# CrookGoodnight, Crooks :'c



## PewPewPew (Nov 26, 2010)

Crooks, ds2009's fish (and kinda mine) hasn't been feeling well lately. Today he really couldnt swim and was having awful slime coat issues...

We decided to help him pass so he wouldnt suffer. :c we got clove oil and helped him along. I think old age got the better of poor crookies.

We buried him in the yard and planted flowers over him :,<

Shweepies well, Crookies.


----------



## SillyCone (May 7, 2011)

Aww that's sad =/

May him rest in peace... What flowers did you plant with him?


----------



## BettaRepublic (May 22, 2011)

slime coat? could've used medications! It haunts my mind


----------



## Arashi Takamine (Mar 3, 2011)

I'm sorry about your and ds2009's loss. My condolences to her and to you.


----------



## PewPewPew (Nov 26, 2010)

Nono, he was too far gone to be helped. We had him on medicines, but he was so weak it wasnt fair to keep up with the medicines. :c

We planted him with these beautiful annuals, called Bachelor's buttons ("Corn Flowers"- theyre lovely. I had Dan pick them with me. 










That way, every year, theyll come back for him in his yard :'< <3

PS:
Idk wth happened with the title of the thread...stupid phone...

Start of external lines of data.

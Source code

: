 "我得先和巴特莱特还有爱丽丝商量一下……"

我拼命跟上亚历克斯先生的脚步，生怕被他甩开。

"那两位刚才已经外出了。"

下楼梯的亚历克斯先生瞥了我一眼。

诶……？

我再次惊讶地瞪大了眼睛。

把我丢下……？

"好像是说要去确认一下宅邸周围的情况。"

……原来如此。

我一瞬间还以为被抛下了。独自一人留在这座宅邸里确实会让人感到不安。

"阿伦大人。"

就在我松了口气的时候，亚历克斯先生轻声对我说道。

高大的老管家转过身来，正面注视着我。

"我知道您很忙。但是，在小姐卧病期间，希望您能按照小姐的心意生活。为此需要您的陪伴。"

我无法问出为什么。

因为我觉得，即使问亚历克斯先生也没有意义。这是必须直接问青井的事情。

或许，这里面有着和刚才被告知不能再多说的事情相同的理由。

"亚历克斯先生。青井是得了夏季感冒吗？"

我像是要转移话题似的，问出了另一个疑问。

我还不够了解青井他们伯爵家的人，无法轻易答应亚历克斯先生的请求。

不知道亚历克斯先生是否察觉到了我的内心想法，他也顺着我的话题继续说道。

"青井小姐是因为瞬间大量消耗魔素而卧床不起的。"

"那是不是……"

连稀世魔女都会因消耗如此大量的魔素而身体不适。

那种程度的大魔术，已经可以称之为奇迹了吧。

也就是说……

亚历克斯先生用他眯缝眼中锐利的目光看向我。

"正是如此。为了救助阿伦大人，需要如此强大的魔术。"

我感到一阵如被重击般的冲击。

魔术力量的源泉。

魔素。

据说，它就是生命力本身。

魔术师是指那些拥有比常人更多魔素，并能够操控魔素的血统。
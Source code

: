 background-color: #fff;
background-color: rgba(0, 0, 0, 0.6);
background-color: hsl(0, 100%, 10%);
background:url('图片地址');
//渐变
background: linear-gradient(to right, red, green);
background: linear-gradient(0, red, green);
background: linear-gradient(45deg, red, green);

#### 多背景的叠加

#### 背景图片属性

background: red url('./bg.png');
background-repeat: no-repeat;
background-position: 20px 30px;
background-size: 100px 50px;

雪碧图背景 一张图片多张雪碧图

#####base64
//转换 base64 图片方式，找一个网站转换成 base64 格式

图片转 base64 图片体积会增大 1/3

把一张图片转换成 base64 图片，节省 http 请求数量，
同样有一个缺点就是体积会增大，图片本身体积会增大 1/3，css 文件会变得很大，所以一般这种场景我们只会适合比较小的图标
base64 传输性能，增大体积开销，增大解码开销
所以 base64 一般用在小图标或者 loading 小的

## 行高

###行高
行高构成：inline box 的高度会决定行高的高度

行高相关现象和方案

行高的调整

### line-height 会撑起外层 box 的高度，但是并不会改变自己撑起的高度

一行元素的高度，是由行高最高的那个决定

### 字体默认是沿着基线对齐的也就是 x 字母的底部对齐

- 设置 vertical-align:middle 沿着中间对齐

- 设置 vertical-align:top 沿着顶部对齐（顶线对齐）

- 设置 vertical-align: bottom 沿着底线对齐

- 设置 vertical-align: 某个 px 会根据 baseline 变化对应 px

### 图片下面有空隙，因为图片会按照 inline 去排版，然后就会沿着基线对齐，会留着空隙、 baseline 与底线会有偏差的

And ds2009 is a man, my boyfriend


----------



## PewPewPew (Nov 26, 2010)

And thank you, guys. Im sure he'll be around to thank you too :<


----------



## dramaqueen (Jul 7, 2008)

I'm so sorry, Alyssa, The flowers are beautiful.


----------



## PewPewPew (Nov 26, 2010)

Thank you!

Theyre beginning to sprout. Dan's excited that they're growing, we're happy to see that even though Crookies is gone, he's leaving us a pretty reminder of his grumpy self :'3 <3


----------



## dramaqueen (Jul 7, 2008)

I think that's a beautiful way to remember your fish.


----------



## PewPewPew (Nov 26, 2010)

Thank you : ) <3


----------



## Harley (Mar 20, 2011)

Sorry about your loss  The flowers will be a nice reminder.


----------



## TheBlueBettaFish (Jun 30, 2011)

Rest In Peace


----------